Problem to work on => Set down every record below exactly as it stands, leaving out the pictures.

(Stored data)

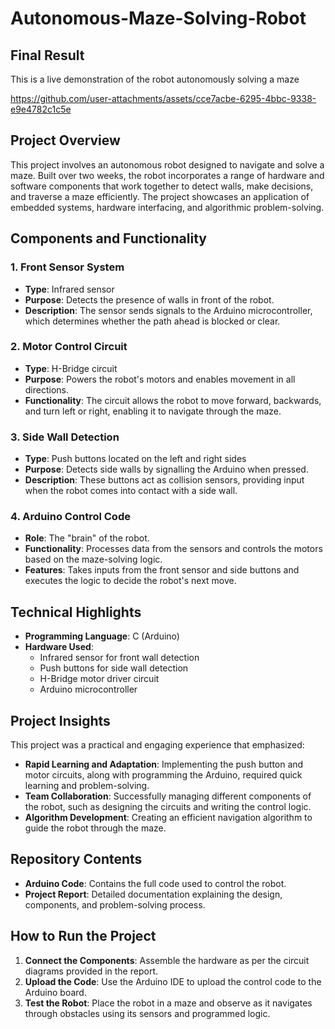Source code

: # Autonomous-Maze-Solving-Robot
 
## Final Result
This is a live demonstration of the robot autonomously solving a maze

https://github.com/user-attachments/assets/cce7acbe-6295-4bbc-9338-e9e4782c1c5e

## Project Overview
This project involves an autonomous robot designed to navigate and solve a maze. Built over two weeks, the robot incorporates a range of hardware and software components that work together to detect walls, make decisions, and traverse a maze efficiently. The project showcases an application of embedded systems, hardware interfacing, and algorithmic problem-solving.

## Components and Functionality
### 1. **Front Sensor System**
- **Type**: Infrared sensor
- **Purpose**: Detects the presence of walls in front of the robot.
- **Description**: The sensor sends signals to the Arduino microcontroller, which determines whether the path ahead is blocked or clear.

### 2. **Motor Control Circuit**
- **Type**: H-Bridge circuit
- **Purpose**: Powers the robot's motors and enables movement in all directions.
- **Functionality**: The circuit allows the robot to move forward, backwards, and turn left or right, enabling it to navigate through the maze.

### 3. **Side Wall Detection**
- **Type**: Push buttons located on the left and right sides
- **Purpose**: Detects side walls by signalling the Arduino when pressed.
- **Description**: These buttons act as collision sensors, providing input when the robot comes into contact with a side wall.

### 4. **Arduino Control Code**
- **Role**: The "brain" of the robot.
- **Functionality**: Processes data from the sensors and controls the motors based on the maze-solving logic.
- **Features**: Takes inputs from the front sensor and side buttons and executes the logic to decide the robot's next move.

## Technical Highlights
- **Programming Language**: C (Arduino)
- **Hardware Used**:
  - Infrared sensor for front wall detection
  - Push buttons for side wall detection
  - H-Bridge motor driver circuit
  - Arduino microcontroller


## Project Insights
This project was a practical and engaging experience that emphasized:
- **Rapid Learning and Adaptation**: Implementing the push button and motor circuits, along with programming the Arduino, required quick learning and problem-solving.
- **Team Collaboration**: Successfully managing different components of the robot, such as designing the circuits and writing the control logic.
- **Algorithm Development**: Creating an efficient navigation algorithm to guide the robot through the maze.

## Repository Contents
- **Arduino Code**: Contains the full code used to control the robot.
- **Project Report**: Detailed documentation explaining the design, components, and problem-solving process.

## How to Run the Project
1. **Connect the Components**: Assemble the hardware as per the circuit diagrams provided in the report.
2. **Upload the Code**: Use the Arduino IDE to upload the control code to the Arduino board.
3. **Test the Robot**: Place the robot in a maze and observe as it navigates through obstacles using its sensors and programmed logic.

Task solution =>
Source code

: # Autonomous-Maze-Solving-Robot
 
## Final Result
This is a live demonstration of the robot autonomously solving a maze

https://github.com/user-attachments/assets/cce7acbe-6295-4bbc-9338-e9e4782c1c5e

## Project Overview
This project involves an autonomous robot designed to navigate and solve a maze. Built over two weeks, the robot incorporates a range of hardware and software components that work together to detect walls, make decisions, and traverse a maze efficiently. The project showcases an application of embedded systems, hardware interfacing, and algorithmic problem-solving.

## Components and Functionality
### 1. **Front Sensor System**
- **Type**: Infrared sensor
- **Purpose**: Detects the presence of walls in front of the robot.
- **Description**: The sensor sends signals to the Arduino microcontroller, which determines whether the path ahead is blocked or clear.

### 2. **Motor Control Circuit**
- **Type**: H-Bridge circuit
- **Purpose**: Powers the robot's motors and enables movement in all directions.
- **Functionality**: The circuit allows the robot to move forward, backwards, and turn left or right, enabling it to navigate through the maze.

### 3. **Side Wall Detection**
- **Type**: Push buttons located on the left and right sides
- **Purpose**: Detects side walls by signalling the Arduino when pressed.
- **Description**: These buttons act as collision sensors, providing input when the robot comes into contact with a side wall.

### 4. **Arduino Control Code**
- **Role**: The "brain" of the robot.
- **Functionality**: Processes data from the sensors and controls the motors based on the maze-solving logic.
- **Features**: Takes inputs from the front sensor and side buttons and executes the logic to decide the robot's next move.

## Technical Highlights
- **Programming Language**: C (Arduino)
- **Hardware Used**:
  - Infrared sensor for front wall detection
  - Push buttons for side wall detection
  - H-Bridge motor driver circuit
  - Arduino microcontroller


## Project Insights
This project was a practical and engaging experience that emphasized:
- **Rapid Learning and Adaptation**: Implementing the push button and motor circuits, along with programming the Arduino, required quick learning and problem-solving.
- **Team Collaboration**: Successfully managing different components of the robot, such as designing the circuits and writing the control logic.
- **Algorithm Development**: Creating an efficient navigation algorithm to guide the robot through the maze.

## Repository Contents
- **Arduino Code**: Contains the full code used to control the robot.
- **Project Report**: Detailed documentation explaining the design, components, and problem-solving process.

## How to Run the Project
1. **Connect the Components**: Assemble the hardware as per the circuit diagrams provided in the report.
2. **Upload the Code**: Use the Arduino IDE to upload the control code to the Arduino board.
3. **Test the Robot**: Place the robot in a maze and observe as it navigates through obstacles using its sensors and programmed logic.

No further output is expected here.